Friday, October 30, 2015

Hinged vs Never Hinged...frankly my dear I don't give a.....

A couple months ago in a previous post I talked about the debate over whether it is better to collect mint stamps in hinged or never hinged condition, and the legacy that the never hinged fetish has created for the current generation of collectors.

As I said then, for me I tend to have a cutoff date of around 1960 for stamps in hinged or never hinged condition, which coincides with the first major hingeless stamp mount to gain wide popularity among American collectors, the (now infamous) Crystal Mounts from Harris. Pre-1960, I won't turn my nose up if offered a never hinged set if it is at a good price, but for me hinged is just as acceptable, provided there is no damage on the stamp from the legacy of being hinged at one point in its life.  Since I collect using Lighthouse Vario pages, the stamps will not of course be re-hinged, so that while they are in my personal custody no potential further harm from hinges will result.

(This last point is relevant today because hinges produced in the past twenty years or so are no where near as good as the ones produced back in the late pre-war and early post-war era. Just ask any collector who has been collecting for several decades and they will get a wistful look in their eyes remembering how good the quality of hinges were "back in the day")

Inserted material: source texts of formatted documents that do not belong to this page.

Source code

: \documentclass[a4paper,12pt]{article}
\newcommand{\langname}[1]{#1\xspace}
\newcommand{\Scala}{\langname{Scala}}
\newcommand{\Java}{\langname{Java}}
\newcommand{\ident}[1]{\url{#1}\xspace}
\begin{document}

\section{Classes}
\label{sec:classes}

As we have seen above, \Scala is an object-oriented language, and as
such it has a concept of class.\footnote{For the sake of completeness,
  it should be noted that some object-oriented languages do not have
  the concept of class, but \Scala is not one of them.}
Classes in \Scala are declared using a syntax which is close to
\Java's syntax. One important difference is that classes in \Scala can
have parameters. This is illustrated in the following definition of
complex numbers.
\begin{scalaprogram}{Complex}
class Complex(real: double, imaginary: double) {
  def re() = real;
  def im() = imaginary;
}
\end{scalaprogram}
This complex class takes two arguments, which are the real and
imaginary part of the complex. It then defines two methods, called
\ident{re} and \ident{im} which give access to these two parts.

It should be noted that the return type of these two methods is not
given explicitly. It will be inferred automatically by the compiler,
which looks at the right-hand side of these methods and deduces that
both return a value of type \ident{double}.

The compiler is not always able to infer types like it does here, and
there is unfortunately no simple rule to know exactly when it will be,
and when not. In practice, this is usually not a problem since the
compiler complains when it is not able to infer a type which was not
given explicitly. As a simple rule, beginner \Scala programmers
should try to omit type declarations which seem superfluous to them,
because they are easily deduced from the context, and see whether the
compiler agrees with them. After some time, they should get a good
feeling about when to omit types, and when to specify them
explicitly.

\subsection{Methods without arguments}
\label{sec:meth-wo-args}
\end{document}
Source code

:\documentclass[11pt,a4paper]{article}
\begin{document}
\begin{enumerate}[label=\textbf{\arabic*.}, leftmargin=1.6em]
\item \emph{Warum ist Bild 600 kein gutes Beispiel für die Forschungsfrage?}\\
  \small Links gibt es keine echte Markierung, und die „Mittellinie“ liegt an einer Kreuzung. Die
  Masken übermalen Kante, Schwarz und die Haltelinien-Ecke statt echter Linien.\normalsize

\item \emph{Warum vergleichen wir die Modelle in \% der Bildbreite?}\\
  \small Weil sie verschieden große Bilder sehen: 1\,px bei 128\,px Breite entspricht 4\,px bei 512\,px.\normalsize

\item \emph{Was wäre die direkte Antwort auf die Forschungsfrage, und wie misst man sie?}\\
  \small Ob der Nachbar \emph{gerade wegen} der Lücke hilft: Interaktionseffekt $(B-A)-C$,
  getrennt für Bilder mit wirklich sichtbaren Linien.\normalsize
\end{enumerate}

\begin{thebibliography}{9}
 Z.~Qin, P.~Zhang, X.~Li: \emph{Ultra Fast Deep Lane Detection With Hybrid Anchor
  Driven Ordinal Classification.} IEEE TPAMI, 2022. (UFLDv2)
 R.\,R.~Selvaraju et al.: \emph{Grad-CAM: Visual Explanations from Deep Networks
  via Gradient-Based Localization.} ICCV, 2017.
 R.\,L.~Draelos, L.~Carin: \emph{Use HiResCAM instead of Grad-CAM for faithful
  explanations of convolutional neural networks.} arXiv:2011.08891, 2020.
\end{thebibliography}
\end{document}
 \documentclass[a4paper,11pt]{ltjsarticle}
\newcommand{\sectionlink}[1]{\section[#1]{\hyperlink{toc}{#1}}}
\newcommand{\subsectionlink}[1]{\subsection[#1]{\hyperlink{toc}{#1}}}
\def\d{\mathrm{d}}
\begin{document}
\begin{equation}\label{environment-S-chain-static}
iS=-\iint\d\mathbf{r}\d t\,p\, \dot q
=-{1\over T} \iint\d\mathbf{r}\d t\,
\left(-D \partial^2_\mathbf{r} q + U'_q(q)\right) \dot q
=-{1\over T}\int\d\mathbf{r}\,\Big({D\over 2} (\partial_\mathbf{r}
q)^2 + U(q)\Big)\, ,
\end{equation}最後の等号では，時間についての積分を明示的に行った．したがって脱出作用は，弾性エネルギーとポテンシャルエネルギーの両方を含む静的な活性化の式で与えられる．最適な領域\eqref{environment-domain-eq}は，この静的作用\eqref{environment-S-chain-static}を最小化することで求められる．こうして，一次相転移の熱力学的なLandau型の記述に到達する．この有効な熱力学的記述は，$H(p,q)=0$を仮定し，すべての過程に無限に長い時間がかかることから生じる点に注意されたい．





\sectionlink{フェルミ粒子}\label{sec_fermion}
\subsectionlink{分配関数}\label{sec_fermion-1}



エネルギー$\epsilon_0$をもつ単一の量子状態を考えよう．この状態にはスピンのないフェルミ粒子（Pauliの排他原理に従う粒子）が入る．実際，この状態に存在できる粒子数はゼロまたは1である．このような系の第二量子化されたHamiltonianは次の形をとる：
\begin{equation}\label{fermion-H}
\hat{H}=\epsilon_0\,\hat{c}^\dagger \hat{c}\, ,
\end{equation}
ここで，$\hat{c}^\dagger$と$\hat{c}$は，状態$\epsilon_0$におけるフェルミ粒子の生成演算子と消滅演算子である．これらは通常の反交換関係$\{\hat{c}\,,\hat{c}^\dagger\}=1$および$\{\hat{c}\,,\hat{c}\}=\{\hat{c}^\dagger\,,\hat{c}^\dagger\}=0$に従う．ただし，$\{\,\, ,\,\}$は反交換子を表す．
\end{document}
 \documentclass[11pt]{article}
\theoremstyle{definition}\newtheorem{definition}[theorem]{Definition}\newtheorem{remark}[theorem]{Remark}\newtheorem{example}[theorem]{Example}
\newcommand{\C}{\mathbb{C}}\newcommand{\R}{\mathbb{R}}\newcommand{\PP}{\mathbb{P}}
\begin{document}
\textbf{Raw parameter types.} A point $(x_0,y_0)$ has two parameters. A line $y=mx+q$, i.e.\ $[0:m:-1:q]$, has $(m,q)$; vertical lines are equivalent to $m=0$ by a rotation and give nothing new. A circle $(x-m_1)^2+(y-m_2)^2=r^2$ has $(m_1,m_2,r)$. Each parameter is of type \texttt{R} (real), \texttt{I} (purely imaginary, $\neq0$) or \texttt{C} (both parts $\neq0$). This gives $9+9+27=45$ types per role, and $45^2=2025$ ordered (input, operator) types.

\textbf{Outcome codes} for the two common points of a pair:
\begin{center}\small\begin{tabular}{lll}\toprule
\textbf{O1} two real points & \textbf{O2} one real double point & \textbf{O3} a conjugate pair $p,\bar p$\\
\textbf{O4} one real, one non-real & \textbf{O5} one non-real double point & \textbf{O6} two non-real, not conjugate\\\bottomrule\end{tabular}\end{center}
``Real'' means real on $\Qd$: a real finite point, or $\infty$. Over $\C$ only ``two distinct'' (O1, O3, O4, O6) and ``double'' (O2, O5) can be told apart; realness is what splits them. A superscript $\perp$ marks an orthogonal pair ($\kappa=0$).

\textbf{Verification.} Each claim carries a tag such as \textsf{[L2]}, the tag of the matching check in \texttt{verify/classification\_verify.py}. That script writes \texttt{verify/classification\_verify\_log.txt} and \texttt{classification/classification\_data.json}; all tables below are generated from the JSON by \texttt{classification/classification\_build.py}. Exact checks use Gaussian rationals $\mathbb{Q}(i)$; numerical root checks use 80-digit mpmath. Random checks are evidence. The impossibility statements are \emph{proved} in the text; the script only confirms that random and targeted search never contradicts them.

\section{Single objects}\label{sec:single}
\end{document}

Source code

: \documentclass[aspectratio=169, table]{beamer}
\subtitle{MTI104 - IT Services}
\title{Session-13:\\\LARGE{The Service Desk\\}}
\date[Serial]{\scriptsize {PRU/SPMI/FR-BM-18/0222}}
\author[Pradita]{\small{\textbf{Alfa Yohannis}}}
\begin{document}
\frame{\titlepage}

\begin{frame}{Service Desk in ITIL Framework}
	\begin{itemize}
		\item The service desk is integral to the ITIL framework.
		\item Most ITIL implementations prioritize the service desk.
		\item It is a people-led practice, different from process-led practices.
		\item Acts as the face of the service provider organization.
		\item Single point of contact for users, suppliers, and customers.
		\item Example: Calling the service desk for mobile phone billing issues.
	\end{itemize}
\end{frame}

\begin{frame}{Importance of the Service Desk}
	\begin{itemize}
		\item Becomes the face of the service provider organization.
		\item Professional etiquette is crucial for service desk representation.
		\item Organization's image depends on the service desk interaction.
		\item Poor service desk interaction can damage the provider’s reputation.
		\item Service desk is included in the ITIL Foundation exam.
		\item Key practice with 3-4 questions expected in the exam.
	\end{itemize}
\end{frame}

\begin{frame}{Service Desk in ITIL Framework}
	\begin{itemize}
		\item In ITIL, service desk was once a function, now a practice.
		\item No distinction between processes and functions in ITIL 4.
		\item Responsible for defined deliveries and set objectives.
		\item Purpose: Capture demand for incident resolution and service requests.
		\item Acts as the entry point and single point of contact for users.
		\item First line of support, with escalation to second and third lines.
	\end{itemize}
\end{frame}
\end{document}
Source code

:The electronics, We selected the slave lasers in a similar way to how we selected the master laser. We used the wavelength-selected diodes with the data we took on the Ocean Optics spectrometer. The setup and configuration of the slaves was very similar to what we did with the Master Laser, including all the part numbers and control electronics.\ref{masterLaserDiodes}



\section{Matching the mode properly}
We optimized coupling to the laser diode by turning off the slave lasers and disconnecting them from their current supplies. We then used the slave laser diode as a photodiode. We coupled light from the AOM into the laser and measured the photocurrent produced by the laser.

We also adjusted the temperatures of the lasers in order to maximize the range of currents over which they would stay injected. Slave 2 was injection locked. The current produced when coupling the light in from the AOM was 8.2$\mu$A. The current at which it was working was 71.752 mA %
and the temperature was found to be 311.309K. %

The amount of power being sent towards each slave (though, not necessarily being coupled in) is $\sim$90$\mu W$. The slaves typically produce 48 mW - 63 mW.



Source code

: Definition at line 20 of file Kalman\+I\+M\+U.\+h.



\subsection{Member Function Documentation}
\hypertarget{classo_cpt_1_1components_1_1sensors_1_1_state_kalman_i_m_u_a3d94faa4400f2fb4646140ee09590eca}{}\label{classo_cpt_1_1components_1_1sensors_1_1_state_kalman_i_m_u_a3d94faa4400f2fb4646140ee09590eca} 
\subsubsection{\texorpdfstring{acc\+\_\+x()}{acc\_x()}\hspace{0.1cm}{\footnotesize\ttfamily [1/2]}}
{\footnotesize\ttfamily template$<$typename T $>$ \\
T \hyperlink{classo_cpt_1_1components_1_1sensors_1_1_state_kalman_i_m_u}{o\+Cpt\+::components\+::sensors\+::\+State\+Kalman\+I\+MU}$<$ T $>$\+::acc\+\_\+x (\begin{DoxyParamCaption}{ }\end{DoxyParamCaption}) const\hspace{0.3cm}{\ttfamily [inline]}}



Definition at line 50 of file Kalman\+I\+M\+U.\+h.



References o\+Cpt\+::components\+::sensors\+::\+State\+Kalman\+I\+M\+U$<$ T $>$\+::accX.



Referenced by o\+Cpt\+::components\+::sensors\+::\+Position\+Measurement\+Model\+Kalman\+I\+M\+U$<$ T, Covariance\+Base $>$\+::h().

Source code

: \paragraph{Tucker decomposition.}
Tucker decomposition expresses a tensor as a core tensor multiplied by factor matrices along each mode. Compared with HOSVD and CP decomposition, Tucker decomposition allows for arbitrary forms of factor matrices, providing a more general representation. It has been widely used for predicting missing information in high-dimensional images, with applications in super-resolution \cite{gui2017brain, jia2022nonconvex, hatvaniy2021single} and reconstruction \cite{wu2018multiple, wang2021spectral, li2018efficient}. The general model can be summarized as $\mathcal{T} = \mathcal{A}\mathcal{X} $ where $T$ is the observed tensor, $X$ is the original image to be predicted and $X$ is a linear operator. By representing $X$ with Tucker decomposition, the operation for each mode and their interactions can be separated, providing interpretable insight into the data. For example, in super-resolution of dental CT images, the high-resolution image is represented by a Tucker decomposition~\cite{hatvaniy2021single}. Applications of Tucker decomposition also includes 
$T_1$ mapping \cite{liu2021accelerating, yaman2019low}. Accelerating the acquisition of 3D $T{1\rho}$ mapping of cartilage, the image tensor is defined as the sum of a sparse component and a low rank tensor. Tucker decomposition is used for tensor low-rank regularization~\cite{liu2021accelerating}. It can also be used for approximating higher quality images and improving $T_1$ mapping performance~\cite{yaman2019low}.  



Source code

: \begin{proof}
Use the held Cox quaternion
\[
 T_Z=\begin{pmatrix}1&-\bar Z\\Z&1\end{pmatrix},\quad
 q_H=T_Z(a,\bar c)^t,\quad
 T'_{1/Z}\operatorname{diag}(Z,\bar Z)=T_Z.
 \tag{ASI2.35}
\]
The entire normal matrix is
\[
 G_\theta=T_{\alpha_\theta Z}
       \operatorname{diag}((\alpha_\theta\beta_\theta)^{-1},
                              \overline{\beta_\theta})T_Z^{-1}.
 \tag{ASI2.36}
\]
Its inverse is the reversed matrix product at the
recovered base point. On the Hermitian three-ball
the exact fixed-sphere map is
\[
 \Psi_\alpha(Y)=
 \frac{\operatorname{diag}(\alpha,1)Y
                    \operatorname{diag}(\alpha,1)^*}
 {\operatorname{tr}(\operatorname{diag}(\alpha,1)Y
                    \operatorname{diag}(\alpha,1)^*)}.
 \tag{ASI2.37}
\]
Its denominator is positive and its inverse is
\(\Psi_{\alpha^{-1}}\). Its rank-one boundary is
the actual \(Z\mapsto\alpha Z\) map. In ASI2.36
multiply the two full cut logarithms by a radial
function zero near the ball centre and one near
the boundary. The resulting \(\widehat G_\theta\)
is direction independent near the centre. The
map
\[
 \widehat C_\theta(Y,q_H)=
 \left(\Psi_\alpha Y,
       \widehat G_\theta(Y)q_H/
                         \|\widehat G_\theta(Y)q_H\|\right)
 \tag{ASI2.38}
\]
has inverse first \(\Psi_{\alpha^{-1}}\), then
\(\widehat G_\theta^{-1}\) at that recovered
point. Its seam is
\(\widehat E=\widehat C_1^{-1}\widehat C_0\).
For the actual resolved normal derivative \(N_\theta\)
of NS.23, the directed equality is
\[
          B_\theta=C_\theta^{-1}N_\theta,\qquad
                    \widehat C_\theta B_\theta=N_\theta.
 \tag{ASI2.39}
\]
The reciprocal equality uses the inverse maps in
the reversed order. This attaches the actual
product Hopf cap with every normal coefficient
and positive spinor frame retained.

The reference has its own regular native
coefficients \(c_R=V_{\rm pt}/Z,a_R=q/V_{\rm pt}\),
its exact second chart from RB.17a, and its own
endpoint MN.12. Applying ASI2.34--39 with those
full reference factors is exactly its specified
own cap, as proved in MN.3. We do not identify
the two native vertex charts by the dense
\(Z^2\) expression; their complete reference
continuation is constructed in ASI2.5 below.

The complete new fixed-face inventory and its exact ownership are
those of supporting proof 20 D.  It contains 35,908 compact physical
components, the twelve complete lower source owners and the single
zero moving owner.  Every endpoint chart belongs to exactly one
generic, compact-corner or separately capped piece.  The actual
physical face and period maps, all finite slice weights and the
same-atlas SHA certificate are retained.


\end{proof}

Anyways today in the mail I received an item I had ordered from well known Australian stamp dealer (and owner/operator of the Stampboards.com forum) Glen Stephens.  I remember this set well as a kid, it was one of the first sets I ever helped my father mount onto album pages (with Crystal Mounts *shudder*) when I was a budding philatelist growing up in the St Lawrence Valley of New York State.


The iconic first Queen Elizabeth II definitive issue from Singapore, 1955. A piece of my childhood memories of collecting with my late father now brought back into my life, at a price that did not break my collecting budget. 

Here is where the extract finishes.